Step aside Elon Musk and Jeff Bezos. There’s a new entry in the space transportation race that could make traveling between atmospheres a reality for the average consumer. Reaction Engines Limited (REL), a British company that specializes in rocket technology, unveiled a game-changing engine that not only pushes the limits of speed, but also makes flying in and out of space easier.
Impressively, the Synergistic Air-Breathing Rocket Engine (SABRE) is capable of operating without the help of a ferry, which is what Virgin Galactic’s SpaceShipTwo, Blue Origin’s New Shepherd and even SpaceX’s Dragon capsule relies on during launch. Like a rebellious teenager, the hybrid engine is designed to takeoff and land as it pleases. If all goes according to plan, engineers will have a full working prototype by 2020. Unmanned flight tests are scheduled to start in early 2025.

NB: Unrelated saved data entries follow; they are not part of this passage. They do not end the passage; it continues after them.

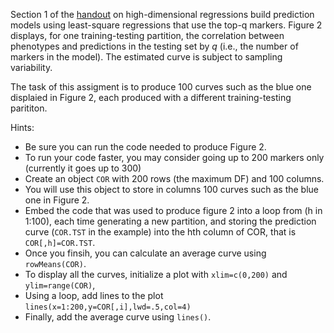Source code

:Section 1 of the [handout](https://github.com/gdlc/STAT_COMP/blob/master/HIGH_DIMENSIONAL_REGRESSION.pdf) on high-dimensional regressions build prediction models
using least-square regressions that use the top-q markers. Figure 2 displays, for one training-testing partition, the correlation between phenotypes and predictions in the testing set
by $q$ (i.e., the number of markers in the model). The estimated curve is subject to sampling variability. 

The task of this assigment is to produce 100 curves such as the blue one displaied in Figure 2, each produced with a different training-testing parititon.


Hints:
   - Be sure you can run the code needed to produce Figure 2.
   - To run your code faster, you may consider going up to 200 markers only (currently it goes up to 300)
   - Create an object `COR` with 200 rows (the maximum DF) and 100 columns.
   - You will use this object to store in columns 100 curves such as the blue one in Figure 2.
   - Embed the code that was used to produce figure 2 into a loop from (h in 1:100), each time generating a new partition, and storing the prediction
   curve (`COR.TST` in the example) into the hth column of COR, that is `COR[,h]=COR.TST`.
   - Once you finsih, you can calculate an average curve using `rowMeans(COR)`.
   - To display all the curves, initialize a plot with `xlim=c(0,200)` and `ylim=range(COR)`,
   - Using a loop, add lines to the plot `lines(x=1:200,y=COR[,i],lwd=.5,col=4)`
   - Finally, add the average curve using `lines()`.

“Today’s announcement represents an important landmark in the transition of Reaction Engines from a company that has been focused on the research and testing of enabling technologies for the SABRE engine to one that is now focused on the development and testing of the world’s first SABRE engine,” said Mark Thomas, managing director of REL.
Under the Hood
The SABRE is packed with the latest technologies that can help reduce the cost and burden of spaceflight. On Earth, it works like a normal jet engine by consuming oxygen and burning liquid hydrogen fuel. When it reaches space, it switches modes to adapt to the new environment. Liquid oxygen is applied to help provide thrust for the engine as it cuts through the vacuum.
A major hurdle that space engines face is frost. Reaching new heights equates to dealing with bone-chilling temperatures. For rocket engines, this is a problem because icy build up (if not addressed properly) can reduce the overall efficiency of the working parts. REL’s solution to the prevailing issue is a modified pre-cooler system that manages air from over 1,800°F to -240°F in less than 0.01 seconds. It uses a methanol injection to streamline the whole process.

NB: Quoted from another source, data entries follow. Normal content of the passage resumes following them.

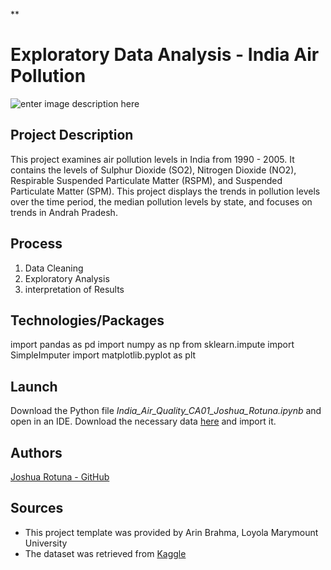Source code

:**

# Exploratory Data Analysis - India Air Pollution

![enter image description here](https://www.google.com/url?sa=i&url=https://qz.com/india/1932643/delhis-air-quality-worst-in-the-world-after-diwali-2020/&psig=AOvVaw2oEkZfryxZ1IPPRc97-cdK&ust=1612127949942000&source=images&cd=vfe&ved=0CAIQjRxqFwoTCMiu9uLKxO4CFQAAAAAdAAAAABAT)

## Project Description

This project examines air pollution levels in India from 1990 - 2005.  It contains the levels of Sulphur Dioxide (SO2), Nitrogen Dioxide (NO2), Respirable Suspended Particulate Matter (RSPM), and Suspended Particulate Matter (SPM). This project displays the trends in pollution levels over the time period, the median pollution levels by state, and  focuses on trends in Andrah Pradesh.

## Process

1. Data Cleaning 
2. Exploratory Analysis 
3. interpretation of Results

## Technologies/Packages
import pandas as pd
import numpy as np
from sklearn.impute import SimpleImputer
import matplotlib.pyplot as plt

## Launch

Download the Python file *India_Air_Quality_CA01_Joshua_Rotuna.ipynb* and open in an IDE. Download the necessary data [here](https://www.kaggle.com/shrutibhargava94/india-air-quality-data) and import it.

## Authors
[Joshua Rotuna - GitHub](https://github.com/joshrotuna/lmuML)


## Sources
* This project template was provided by Arin Brahma, Loyola Marymount University
* The dataset was retrieved from [Kaggle](https://www.kaggle.com/shrutibhargava94/india-air-quality-data)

REL isn’t stopping at creating the most powerful hybrid engine in the world. The company plans to build its own flagship spacecraft, called Skylon. The space plane will not a have a pilot, but instead rely on the guidance of man-powered computers from the ground. In orbit, the vessel can reach blistering speeds of Mach 27, which is 27 times the speed of sound! Helping make all this a reality is BAE Systems. The aerospace group recently provided $31.7 million in fresh funds to boost the development of REL’s projects. Prior to the investment, the company received $92 million directly from the UK government.
“This investment by BAE Systems reflects the strength of British engineering and technology and our ambitions as a leading space nation,” said MP Jo Johnson, minister for universities and science in the UK. “I am sure that this partnership will strengthen both organisations – helping to create more jobs in the UK’s growing space sector and ultimately to make the SABRE engine a reality.”